Tens of thousands of travellers will wake up on Thursday morning out of position after hundreds of flights were cancelled because of severe winter weather.
Another 30,000 booked to travel to or from Heathrow airport have been told their flights are cancelled, with airlines proactively cancelling around 200 departures.
For the first time since the Siberian snap began, large numbers of long-haul flights have been grounded. British Airways, the worst affected airline, has cancelled transatlantic services to Boston, New York, Philadelphia, San Jose and Washington DC.
BA has also grounded 140 domestic and European flights to and from Heathrow, including eight round trips to Dublin and seven to Edinburgh.

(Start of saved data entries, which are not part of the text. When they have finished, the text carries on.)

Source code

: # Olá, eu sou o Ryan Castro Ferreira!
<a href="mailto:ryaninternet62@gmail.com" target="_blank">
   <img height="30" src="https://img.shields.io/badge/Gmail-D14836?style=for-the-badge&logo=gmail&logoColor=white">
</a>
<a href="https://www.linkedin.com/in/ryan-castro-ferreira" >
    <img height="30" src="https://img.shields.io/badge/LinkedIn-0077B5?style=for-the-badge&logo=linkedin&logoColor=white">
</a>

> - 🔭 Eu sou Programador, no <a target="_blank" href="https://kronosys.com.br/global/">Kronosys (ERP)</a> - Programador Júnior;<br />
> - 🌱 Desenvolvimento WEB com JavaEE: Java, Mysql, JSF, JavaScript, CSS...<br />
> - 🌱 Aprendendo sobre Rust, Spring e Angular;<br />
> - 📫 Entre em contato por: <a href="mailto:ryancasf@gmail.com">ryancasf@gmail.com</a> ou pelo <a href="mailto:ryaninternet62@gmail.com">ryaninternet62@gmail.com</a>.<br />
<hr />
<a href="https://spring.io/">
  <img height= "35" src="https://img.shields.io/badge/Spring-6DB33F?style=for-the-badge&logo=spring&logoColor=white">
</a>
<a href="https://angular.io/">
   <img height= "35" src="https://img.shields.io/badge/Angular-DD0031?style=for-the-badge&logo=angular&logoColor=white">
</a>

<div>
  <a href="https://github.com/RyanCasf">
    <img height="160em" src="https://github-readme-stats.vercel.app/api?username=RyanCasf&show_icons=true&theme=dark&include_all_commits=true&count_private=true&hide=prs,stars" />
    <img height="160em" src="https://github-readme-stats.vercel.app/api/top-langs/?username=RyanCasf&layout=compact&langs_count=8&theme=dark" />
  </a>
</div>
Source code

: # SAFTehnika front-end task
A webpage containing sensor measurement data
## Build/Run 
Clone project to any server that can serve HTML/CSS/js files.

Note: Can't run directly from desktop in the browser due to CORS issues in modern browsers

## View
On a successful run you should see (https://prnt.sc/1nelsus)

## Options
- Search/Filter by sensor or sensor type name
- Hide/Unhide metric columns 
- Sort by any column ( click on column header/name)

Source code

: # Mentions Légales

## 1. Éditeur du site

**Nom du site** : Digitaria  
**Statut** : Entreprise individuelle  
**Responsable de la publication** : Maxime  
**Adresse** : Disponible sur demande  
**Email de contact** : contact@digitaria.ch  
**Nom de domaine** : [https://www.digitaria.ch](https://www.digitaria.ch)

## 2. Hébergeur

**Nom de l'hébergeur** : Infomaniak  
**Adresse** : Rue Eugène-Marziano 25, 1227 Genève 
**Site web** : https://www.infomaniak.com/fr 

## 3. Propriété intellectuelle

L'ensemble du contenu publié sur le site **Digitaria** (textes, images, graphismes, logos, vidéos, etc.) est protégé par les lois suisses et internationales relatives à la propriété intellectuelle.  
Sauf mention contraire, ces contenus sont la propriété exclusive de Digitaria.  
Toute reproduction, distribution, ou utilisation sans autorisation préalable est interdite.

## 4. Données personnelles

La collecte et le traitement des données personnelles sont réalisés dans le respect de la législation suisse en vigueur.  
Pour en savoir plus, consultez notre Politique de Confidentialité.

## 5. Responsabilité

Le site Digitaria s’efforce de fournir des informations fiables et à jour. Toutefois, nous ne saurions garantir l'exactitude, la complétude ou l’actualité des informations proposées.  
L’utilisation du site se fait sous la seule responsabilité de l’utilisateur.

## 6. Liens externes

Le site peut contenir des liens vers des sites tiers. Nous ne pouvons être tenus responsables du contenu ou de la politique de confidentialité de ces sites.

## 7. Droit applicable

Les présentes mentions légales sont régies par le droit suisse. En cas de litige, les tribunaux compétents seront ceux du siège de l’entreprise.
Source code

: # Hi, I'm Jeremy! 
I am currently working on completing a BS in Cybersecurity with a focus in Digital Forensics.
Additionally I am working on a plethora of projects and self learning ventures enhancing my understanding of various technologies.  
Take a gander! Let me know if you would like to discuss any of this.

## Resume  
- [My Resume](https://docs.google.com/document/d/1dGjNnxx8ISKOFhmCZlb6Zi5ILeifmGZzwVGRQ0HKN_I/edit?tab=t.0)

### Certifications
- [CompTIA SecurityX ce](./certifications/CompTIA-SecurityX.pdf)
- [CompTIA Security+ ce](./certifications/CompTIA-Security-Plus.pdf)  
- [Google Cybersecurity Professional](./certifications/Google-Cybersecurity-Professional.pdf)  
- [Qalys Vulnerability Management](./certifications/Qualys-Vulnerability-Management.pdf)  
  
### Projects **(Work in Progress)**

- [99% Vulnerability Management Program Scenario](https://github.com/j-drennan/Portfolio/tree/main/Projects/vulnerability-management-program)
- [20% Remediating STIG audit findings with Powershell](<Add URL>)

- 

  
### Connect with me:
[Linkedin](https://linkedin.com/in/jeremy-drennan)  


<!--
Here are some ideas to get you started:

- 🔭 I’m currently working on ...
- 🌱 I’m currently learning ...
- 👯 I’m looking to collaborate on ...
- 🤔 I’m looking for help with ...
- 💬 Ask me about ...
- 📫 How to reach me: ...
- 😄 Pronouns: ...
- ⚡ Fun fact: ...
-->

In a statement, the airline said: “Due to the severe weather conditions and restrictions and potential closures at some airports we fly to and from, we have been forced to cancel and merge some of our flights on Thursday and Friday to ensure that we protect the rest of our schedule.
“We are keeping customers informed and offering those due to travel up to and including Sunday a range of flexible rebooking options, even if their flight is still due to fly as planned.
“We are sorry that the weather this week is leading to some delays and disruption to our schedules. We continue to do all we can minimise the effect the poor weather may have on our flights.”
Virgin Atlantic has axed Thursday’s services from Heathrow to Boston, Miami, Seattle and Washington DC. American Airlines cancelled a round trip from Chicago to Heathrow, while United grounded a New York-Heathrow-New York rotation.
Many European airlines cancelled Heathrow services on Friday. Lufthansa and its subsidiary, Eurowings, was worst hit, with 16 cancellations. KLM grounded six flights to and from Amsterdam, while Swiss cancelled four to each of Geneva and Zurich.
Air France, TAP Portugal, LOT of Poland and Turkish Airlines cancelled round trips from their respective hubs to Heathrow.
Passengers were told during Wednesday afternoon and evening, and invited to rebook or apply for a refund.
The proactive cancellations were mandated by Heathrow after consultation with the air-traffic provider, NATS, and the Met Office. The idea is to minimise the risk of on-the-day cancellations, which are much more difficult to manage. Hundreds of flights have been cancelled over the past three days.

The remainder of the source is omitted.